The Dictionary Game
Word games are a technique for troubleshooting problem statements. They are usually cheaper than unwanted solutions. They expose ways that well-intentioned problem solvers trip over a misunderstood word, a misplaced comma, or ambiguous syntax.1
In the dictionary game, you make a list of a dictionary’s meanings for each word in the original sentence. Then, you try to apply each of those meanings in turn. Consider a little word like had. It’s defined as the past tense and past participle of have, which in turn has tens of definitions. Consider the phrase, “Mary had a little lamb.” The dictionary game asks you to consider options for had (via have) such as:
- To be in possession of, as one’s property; own.

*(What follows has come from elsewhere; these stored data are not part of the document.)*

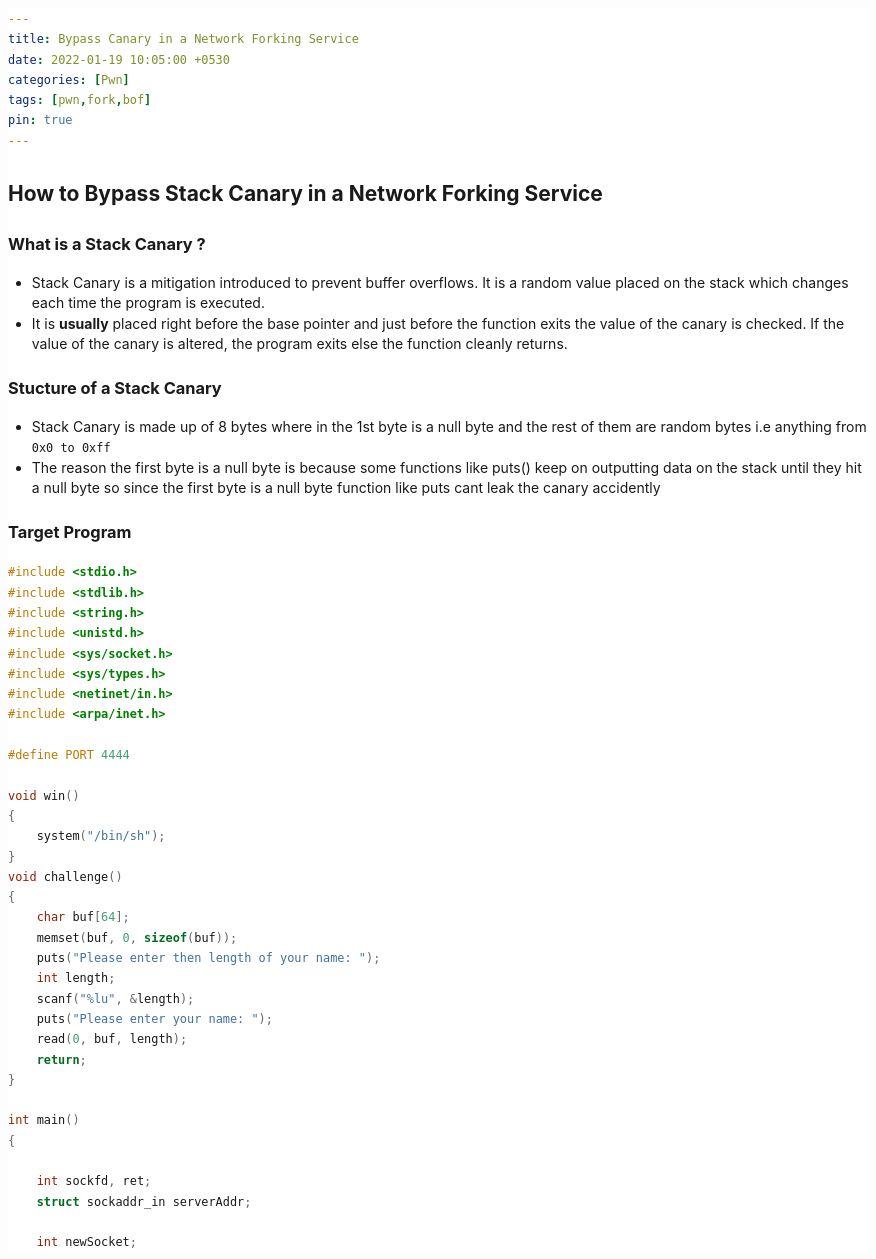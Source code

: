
 ```yaml
---
title: Bypass Canary in a Network Forking Service
date: 2022-01-19 10:05:00 +0530
categories: [Pwn]
tags: [pwn,fork,bof]
pin: true
---
```


## How to Bypass Stack Canary in a Network Forking Service

### What is a Stack Canary ? 
* Stack Canary is a mitigation introduced to prevent buffer overflows. It is a random value placed on the stack which changes each time the program is executed.
* It is **usually** placed right before the base pointer and just before the function exits the value of the canary is checked. If the value of the canary is altered, the program exits else the function cleanly returns.

### Stucture of a Stack Canary 
* Stack Canary is made up of 8 bytes where in the 1st byte is a null byte and the rest of them are random bytes i.e anything from `0x0 to 0xff`
* The reason the first byte is a null byte is because some functions like puts() keep on outputting data on the stack until they hit a null byte so since the first byte is a null byte function like puts cant leak the canary accidently

### Target Program

```c
#include <stdio.h>
#include <stdlib.h>
#include <string.h>
#include <unistd.h>
#include <sys/socket.h>
#include <sys/types.h>
#include <netinet/in.h>
#include <arpa/inet.h>

#define PORT 4444

void win()
{
    system("/bin/sh");
}
void challenge()
{
    char buf[64];
    memset(buf, 0, sizeof(buf));
    puts("Please enter then length of your name: ");
    int length;
    scanf("%lu", &length);
    puts("Please enter your name: ");
    read(0, buf, length);
    return;
}

int main()
{

    int sockfd, ret;
    struct sockaddr_in serverAddr;

    int newSocket;
```
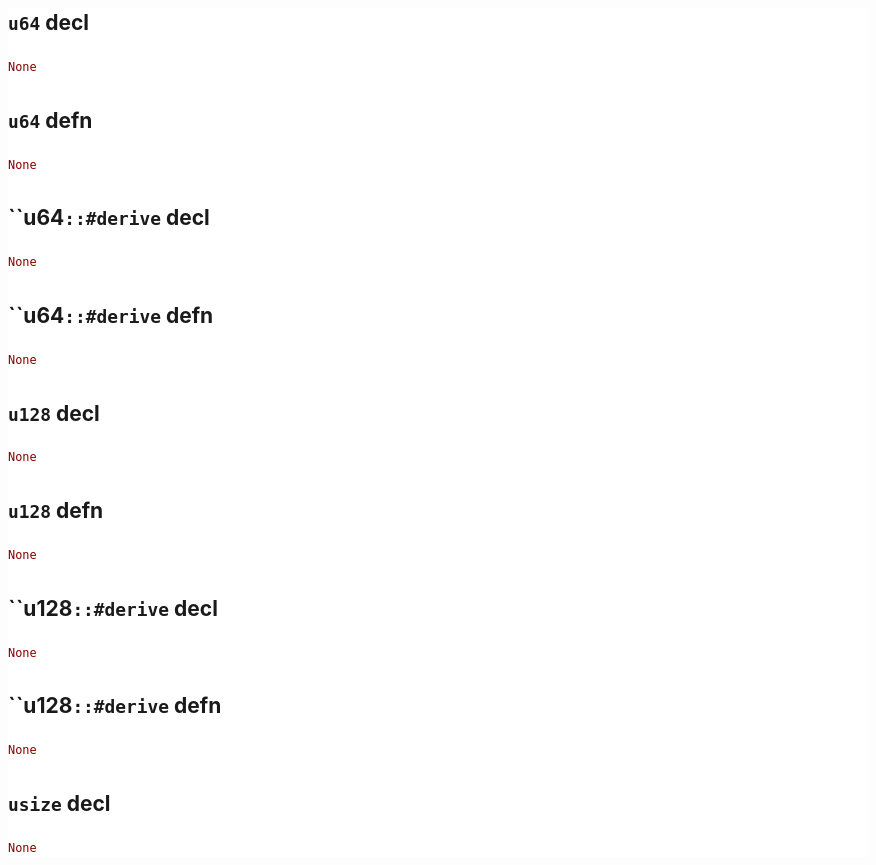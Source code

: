 ## `u64` decl

```rust
None
```

## `u64` defn

```rust
None
```

## ``u64`::#derive` decl

```rust
None
```

## ``u64`::#derive` defn

```rust
None
```

## `u128` decl

```rust
None
```

## `u128` defn

```rust
None
```

## ``u128`::#derive` decl

```rust
None
```

## ``u128`::#derive` defn

```rust
None
```

## `usize` decl

```rust
None
```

- To be related or in a particular relationship to: have three children.
- To hold in one’s mind; entertain: have doubts.
- To bribe or buy off.
- To win a victory over; to down.
- To cheat, deceive, or trick.
- To accept or take: I’ll have the gray jacket.
- To partake of; consume, as by eating or drinking.
Consider playing the dictionary game with problem statements involving your data: statements and queries involving names of tables/collections, columns/fields, etc.
The Resource Description Framework (RDF) approach to data modeling leans into the dictionary game. A resource never has a string literal like “title” as a property. Rather, it has a v:title (job title of an employee), a dc:title (title of a creative work) , or some other resource with an unambiguous URI that happens to have a rdfs:label of “title”.